Other challenging cases where Dr Assaf said he finds the laser especially helpful include eyes with weak zonules and subluxated lenses. He said he also uses the laser in eyes with white cataracts, but for capsulotomy only.
In these cases, Dr Assaf reduces the incision depth from 600 to 400 μm, sets horizontal spot spacing to 10 microns, and increases his vertical spot spacing to 16 μm.
“Using the laser for capsulotomy only can convert a white cataract case from challenging to routine,” he said.
Dr Assaf added that sometimes he will find a tongue at the capsulotomy edge when using the laser for capsulotomy in eyes with white cataract, but he has not found it to be of any clinical significance, as it has not affected the course of the surgery.
Dr Assaf said he also finds the laser helpful for performing the capsulotomy when there is an anterior fibrous plaque on the capsule. In this situation, he increases the incision depth to 800 μm to assure the cut penetrates the plaque.
“Some manual cutting may still be needed, but the laser treatment greatly enables completion of the capsulotomy,” he explained. He also appreciates having the laser to make the capsulotomy in eyes with phacomorphic glaucoma where a shallow anterior chamber makes manual capsulorhexis challenging.
The meeting concluded with a video presented by Dr Buratto showing a case where the laser’s OCT imaging erroneously read the anterior cornea and capsule surfaces, resulting in the treatments being delivered too posteriorly. After recognising that the capsulotomy was made inside the nucleus, Dr Buratto suspended the laser procedure and, therefore, avoided misplacement of the laser lens treatment into the vitreous cavity.

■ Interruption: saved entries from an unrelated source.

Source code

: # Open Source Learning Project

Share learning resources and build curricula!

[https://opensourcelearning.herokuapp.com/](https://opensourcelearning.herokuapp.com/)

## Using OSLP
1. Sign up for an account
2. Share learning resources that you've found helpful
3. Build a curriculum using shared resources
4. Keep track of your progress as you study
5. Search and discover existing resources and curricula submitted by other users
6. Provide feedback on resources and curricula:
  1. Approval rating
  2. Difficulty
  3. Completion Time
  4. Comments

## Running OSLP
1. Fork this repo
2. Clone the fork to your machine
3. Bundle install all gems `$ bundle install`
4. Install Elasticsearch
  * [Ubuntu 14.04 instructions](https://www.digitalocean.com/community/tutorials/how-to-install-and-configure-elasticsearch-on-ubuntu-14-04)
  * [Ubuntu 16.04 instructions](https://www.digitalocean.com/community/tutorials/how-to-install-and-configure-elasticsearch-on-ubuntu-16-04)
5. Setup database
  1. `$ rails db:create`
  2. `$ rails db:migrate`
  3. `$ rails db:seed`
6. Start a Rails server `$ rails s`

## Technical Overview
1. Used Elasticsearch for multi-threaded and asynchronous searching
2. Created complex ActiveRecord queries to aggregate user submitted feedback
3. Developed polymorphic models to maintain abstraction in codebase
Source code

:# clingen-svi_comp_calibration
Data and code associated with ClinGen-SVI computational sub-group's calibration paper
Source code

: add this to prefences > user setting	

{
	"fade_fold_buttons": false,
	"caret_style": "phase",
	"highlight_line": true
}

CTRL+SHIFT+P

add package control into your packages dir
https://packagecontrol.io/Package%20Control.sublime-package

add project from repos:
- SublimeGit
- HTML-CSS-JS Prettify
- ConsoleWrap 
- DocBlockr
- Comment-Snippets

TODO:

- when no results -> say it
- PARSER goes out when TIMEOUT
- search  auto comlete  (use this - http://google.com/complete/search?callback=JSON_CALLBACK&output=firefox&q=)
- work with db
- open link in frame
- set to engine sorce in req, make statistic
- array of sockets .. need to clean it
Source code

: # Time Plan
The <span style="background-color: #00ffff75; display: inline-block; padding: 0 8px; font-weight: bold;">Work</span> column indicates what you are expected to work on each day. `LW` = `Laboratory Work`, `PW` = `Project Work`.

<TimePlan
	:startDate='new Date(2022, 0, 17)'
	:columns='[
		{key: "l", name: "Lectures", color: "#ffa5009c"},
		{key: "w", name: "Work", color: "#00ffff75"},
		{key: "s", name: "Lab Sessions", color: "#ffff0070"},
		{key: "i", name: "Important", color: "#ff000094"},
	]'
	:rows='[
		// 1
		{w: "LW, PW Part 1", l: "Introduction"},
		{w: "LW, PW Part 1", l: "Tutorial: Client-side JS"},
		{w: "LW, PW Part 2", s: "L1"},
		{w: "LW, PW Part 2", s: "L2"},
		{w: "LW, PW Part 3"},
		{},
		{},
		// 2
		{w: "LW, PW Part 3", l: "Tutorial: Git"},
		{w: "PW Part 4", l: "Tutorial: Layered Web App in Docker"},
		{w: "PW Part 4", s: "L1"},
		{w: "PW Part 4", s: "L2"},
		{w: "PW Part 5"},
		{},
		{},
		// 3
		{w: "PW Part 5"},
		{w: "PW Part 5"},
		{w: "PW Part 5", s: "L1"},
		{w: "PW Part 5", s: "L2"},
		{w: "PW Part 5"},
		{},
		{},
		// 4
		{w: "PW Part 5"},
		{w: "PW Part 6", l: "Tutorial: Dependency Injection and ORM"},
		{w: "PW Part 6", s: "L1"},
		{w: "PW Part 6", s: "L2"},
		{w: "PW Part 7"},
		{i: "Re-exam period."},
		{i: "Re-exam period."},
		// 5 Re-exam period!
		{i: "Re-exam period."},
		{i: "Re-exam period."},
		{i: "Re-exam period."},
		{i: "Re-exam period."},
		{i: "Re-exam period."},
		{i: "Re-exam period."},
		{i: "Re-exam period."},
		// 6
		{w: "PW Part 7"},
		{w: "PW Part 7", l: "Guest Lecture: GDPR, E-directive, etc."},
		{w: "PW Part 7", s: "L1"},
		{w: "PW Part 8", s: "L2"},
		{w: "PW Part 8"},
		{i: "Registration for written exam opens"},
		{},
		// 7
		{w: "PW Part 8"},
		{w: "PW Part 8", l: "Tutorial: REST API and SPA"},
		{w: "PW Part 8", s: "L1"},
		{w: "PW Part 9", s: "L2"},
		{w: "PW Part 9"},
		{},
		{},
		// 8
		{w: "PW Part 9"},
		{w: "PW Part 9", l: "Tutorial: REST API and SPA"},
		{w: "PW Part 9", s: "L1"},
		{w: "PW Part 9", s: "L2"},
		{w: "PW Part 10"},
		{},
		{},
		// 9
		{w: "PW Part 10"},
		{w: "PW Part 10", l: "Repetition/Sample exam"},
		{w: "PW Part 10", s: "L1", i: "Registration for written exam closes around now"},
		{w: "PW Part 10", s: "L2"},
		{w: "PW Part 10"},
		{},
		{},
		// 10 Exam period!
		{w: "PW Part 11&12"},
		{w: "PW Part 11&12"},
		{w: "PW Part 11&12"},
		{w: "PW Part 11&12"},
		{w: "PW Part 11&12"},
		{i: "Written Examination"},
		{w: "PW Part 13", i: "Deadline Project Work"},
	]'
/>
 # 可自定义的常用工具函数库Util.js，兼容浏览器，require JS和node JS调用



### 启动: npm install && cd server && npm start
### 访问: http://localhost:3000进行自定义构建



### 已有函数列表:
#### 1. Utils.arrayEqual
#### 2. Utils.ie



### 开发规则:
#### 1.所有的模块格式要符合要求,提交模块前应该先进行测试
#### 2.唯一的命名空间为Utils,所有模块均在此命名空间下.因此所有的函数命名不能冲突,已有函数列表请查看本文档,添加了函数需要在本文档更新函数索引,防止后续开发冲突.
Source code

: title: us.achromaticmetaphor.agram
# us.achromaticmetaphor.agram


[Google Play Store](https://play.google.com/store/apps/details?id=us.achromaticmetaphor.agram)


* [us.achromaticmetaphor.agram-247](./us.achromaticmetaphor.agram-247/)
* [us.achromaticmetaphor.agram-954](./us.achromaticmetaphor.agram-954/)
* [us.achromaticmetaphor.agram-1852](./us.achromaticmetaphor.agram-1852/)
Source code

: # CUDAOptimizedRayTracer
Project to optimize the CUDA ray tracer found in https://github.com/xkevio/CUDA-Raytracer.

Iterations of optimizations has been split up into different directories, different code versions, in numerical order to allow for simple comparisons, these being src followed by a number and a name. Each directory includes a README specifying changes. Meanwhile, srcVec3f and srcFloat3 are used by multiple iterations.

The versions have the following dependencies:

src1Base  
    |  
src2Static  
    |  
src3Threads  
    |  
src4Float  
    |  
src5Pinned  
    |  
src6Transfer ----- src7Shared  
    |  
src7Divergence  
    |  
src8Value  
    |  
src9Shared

The experience served as a reminder that while the laser avoids certain sources of human error and automates multiple steps of cataract surgery, users must still pay careful attention to what the laser will be doing.
“The precision benefits of the laser make surgeons very trusting of its performance. However, surgeons must be mindful to not flash quickly through all of the screens, assuming that the OCT pick-up of the lens capsule position is always correct,” said Dr Bruce Allan, Moorfields Eye Hospital.
“There is still a need to carefully review all of the information before pressing the button to proceed. Laser manufacturers can help surgeons at this stage by flashing up warnings where lens dimensions are measured outside two standard deviations from population mean figures.”
1. Schultz T, et al. J Cataract Refract Surg. 2017;43:353-357
2. Schultz T, et al. J Refract Surg. 2017;33:74-78.
3. Day AC, et al. J Cataract Refract Surg. 2016;42:102-109
Dr Bruce Allan, MD
E: bruce.allan@ucl.ac.uk
Dr Lucio Buratto, MD
E: iol.lasik@buratto.com
Dr Ahmed Assaf, MD
E: assaf.ahmed@gmail.com
Dr Alex Day, MD
E: alex@day.ac
Dr Frank Kerhoff, MD
E: ft.kerkhoff@gmail.com
Dr Thomas Laube, MD
E: thomas@drlaube.com
Dr David O’Brart, MD
E: davidobrart@aol.com
Dr Anil Pitalia, MD
E: anil.pitalia@spamedica.co.uk
Dr Julian Stevens, MD
E: jds@uk.com
The meeting of expert users was organised by targomed GmbH and supported by an educational grant from Johnson & Johnson Vision. Drs Allan, Assaf, Buratto, Day and Laube have no relevant financial interests to disclose. Dr O’Brart has received consultancy fees from Alcon Laboratories and support for his research work through a non-commercial grant. Dr Stevens is a consultant to Johnson & Johnson Vision.